-- GIVEN ENTRIES follows --
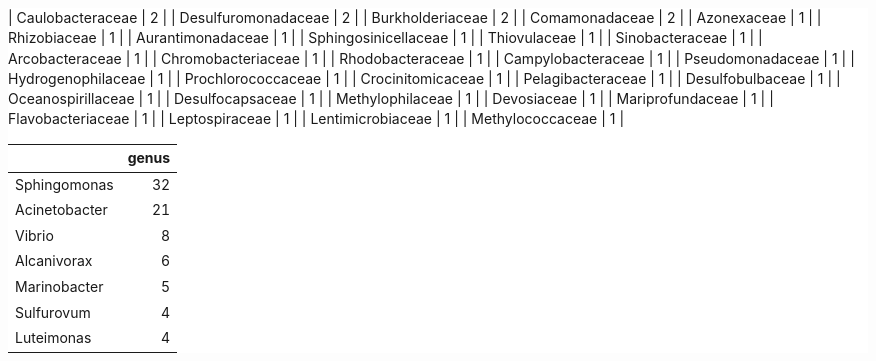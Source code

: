 | Caulobacteraceae       |        2 |
| Desulfuromonadaceae    |        2 |
| Burkholderiaceae       |        2 |
| Comamonadaceae         |        2 |
| Azonexaceae            |        1 |
| Rhizobiaceae           |        1 |
| Aurantimonadaceae      |        1 |
| Sphingosinicellaceae   |        1 |
| Thiovulaceae           |        1 |
| Sinobacteraceae        |        1 |
| Arcobacteraceae        |        1 |
| Chromobacteriaceae     |        1 |
| Rhodobacteraceae       |        1 |
| Campylobacteraceae     |        1 |
| Pseudomonadaceae       |        1 |
| Hydrogenophilaceae     |        1 |
| Prochlorococcaceae     |        1 |
| Crocinitomicaceae      |        1 |
| Pelagibacteraceae      |        1 |
| Desulfobulbaceae       |        1 |
| Oceanospirillaceae     |        1 |
| Desulfocapsaceae       |        1 |
| Methylophilaceae       |        1 |
| Devosiaceae            |        1 |
| Mariprofundaceae       |        1 |
| Flavobacteriaceae      |        1 |
| Leptospiraceae         |        1 |
| Lentimicrobiaceae      |        1 |
| Methylococcaceae       |        1 |

|                         |   genus |
|:------------------------|--------:|
| Sphingomonas            |      32 |
| Acinetobacter           |      21 |
| Vibrio                  |       8 |
| Alcanivorax             |       6 |
| Marinobacter            |       5 |
| Sulfurovum              |       4 |
| Luteimonas              |       4 |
-- GIVEN ENTRIES concluded --
* [YOUR OBJECTIVE] Set down the records exactly, without the pictures.

* [ANSWER TO THIS EXERCISE]
Source code

: | Caulobacteraceae       |        2 |
| Desulfuromonadaceae    |        2 |
| Burkholderiaceae       |        2 |
| Comamonadaceae         |        2 |
| Azonexaceae            |        1 |
| Rhizobiaceae           |        1 |
| Aurantimonadaceae      |        1 |
| Sphingosinicellaceae   |        1 |
| Thiovulaceae           |        1 |
| Sinobacteraceae        |        1 |
| Arcobacteraceae        |        1 |
| Chromobacteriaceae     |        1 |
| Rhodobacteraceae       |        1 |
| Campylobacteraceae     |        1 |
| Pseudomonadaceae       |        1 |
| Hydrogenophilaceae     |        1 |
| Prochlorococcaceae     |        1 |
| Crocinitomicaceae      |        1 |
| Pelagibacteraceae      |        1 |
| Desulfobulbaceae       |        1 |
| Oceanospirillaceae     |        1 |
| Desulfocapsaceae       |        1 |
| Methylophilaceae       |        1 |
| Devosiaceae            |        1 |
| Mariprofundaceae       |        1 |
| Flavobacteriaceae      |        1 |
| Leptospiraceae         |        1 |
| Lentimicrobiaceae      |        1 |
| Methylococcaceae       |        1 |

|                         |   genus |
|:------------------------|--------:|
| Sphingomonas            |      32 |
| Acinetobacter           |      21 |
| Vibrio                  |       8 |
| Alcanivorax             |       6 |
| Marinobacter            |       5 |
| Sulfurovum              |       4 |
| Luteimonas              |       4 |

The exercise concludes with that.